* Records to process:
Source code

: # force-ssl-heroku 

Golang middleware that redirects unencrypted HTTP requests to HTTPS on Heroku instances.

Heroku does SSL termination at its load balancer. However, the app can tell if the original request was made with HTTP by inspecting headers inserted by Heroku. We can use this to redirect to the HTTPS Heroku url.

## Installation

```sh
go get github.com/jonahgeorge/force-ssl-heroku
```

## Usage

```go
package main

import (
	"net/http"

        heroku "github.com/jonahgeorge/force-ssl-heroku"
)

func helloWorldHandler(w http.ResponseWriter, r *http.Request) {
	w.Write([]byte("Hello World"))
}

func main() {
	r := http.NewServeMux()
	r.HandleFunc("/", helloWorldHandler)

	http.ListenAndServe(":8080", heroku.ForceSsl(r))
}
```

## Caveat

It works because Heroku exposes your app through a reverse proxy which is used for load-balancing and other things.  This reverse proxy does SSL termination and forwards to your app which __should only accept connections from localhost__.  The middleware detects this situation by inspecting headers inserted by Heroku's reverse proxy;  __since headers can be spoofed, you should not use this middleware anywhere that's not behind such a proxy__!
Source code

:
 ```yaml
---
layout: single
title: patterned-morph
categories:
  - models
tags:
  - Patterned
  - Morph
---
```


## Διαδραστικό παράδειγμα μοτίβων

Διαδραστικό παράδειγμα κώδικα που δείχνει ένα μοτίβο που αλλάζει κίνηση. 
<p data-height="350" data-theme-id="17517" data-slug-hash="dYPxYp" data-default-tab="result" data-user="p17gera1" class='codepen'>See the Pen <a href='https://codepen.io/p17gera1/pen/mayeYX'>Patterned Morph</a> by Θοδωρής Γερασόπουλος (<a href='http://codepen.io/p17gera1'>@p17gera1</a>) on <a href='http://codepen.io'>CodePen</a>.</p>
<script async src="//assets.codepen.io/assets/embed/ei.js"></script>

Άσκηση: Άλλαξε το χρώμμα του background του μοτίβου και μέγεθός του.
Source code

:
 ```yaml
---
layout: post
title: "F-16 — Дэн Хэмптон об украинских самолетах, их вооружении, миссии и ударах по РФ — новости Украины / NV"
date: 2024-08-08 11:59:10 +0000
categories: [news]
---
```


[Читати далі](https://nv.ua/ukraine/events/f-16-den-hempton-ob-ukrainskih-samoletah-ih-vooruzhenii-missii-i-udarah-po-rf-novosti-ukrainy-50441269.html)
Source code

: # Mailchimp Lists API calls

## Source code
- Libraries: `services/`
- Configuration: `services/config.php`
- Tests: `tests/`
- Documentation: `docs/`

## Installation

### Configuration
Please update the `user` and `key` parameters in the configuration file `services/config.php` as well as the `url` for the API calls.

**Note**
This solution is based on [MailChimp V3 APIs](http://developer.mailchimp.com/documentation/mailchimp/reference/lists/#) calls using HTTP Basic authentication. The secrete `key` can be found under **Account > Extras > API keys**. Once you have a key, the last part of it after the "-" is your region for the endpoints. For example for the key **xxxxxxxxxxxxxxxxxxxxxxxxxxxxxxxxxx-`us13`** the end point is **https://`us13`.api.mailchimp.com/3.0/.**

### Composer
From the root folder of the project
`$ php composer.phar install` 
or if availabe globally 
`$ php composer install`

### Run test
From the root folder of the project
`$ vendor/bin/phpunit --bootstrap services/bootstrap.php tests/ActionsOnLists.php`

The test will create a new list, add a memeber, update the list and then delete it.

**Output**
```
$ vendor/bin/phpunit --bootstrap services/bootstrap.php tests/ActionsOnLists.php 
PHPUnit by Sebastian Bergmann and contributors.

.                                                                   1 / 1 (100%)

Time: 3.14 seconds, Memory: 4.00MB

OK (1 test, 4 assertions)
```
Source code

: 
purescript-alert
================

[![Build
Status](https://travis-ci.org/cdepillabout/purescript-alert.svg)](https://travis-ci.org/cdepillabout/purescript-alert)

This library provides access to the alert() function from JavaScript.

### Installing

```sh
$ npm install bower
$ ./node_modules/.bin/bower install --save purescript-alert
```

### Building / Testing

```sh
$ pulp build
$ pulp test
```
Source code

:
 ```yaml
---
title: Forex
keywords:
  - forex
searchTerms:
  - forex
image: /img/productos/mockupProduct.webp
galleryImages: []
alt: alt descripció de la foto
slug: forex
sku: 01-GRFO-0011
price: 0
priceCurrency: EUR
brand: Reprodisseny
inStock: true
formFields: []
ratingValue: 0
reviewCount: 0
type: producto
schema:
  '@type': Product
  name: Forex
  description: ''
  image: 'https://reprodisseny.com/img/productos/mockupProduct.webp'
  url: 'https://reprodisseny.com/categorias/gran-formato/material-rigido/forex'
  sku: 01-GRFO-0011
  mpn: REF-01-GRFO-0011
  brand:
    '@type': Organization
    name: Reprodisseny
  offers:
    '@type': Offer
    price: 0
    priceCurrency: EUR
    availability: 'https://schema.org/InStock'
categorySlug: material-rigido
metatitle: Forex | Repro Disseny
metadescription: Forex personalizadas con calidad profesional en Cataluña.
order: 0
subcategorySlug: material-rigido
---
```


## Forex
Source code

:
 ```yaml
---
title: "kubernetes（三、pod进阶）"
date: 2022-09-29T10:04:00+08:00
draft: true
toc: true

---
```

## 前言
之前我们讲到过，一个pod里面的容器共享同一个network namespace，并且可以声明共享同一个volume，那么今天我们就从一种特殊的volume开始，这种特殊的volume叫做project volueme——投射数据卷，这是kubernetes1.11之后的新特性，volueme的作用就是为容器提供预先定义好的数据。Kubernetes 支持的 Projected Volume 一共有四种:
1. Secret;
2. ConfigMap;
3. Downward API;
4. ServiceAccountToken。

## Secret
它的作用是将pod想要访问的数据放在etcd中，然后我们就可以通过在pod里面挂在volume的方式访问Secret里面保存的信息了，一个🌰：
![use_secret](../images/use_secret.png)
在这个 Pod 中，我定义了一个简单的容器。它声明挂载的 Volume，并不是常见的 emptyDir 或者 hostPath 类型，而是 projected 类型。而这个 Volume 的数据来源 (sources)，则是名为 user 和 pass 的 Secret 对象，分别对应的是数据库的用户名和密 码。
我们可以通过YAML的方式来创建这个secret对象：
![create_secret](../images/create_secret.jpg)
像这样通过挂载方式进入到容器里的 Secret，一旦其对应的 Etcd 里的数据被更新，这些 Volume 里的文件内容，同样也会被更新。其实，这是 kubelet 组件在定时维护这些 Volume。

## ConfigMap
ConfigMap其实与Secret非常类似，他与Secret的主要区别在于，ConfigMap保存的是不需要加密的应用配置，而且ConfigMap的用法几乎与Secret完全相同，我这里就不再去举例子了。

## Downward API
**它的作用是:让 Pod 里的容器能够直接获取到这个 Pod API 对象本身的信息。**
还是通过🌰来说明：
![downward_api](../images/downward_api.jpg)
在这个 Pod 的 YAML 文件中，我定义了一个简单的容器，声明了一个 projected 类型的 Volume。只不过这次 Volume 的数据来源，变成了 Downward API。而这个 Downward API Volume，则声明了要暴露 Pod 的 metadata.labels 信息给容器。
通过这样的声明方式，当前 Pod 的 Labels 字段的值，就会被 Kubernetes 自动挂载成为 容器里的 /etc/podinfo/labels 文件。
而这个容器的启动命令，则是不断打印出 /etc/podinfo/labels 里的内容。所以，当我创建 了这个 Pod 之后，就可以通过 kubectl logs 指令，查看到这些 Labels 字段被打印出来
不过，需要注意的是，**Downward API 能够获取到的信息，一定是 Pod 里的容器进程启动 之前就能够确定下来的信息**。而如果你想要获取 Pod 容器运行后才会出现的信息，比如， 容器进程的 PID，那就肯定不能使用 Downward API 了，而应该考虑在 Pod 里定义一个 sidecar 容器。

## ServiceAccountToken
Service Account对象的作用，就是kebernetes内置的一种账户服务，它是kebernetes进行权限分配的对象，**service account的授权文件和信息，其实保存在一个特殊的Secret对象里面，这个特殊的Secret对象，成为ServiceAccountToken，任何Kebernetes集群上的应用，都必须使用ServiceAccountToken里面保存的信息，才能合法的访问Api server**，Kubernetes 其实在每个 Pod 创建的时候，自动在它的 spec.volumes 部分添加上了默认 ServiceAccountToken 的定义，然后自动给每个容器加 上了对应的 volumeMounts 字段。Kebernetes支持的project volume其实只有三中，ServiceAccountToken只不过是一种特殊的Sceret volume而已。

* Task objective: State how many lines of the entries include the word "productos", giving that number by itself.

* Exercise solution: 2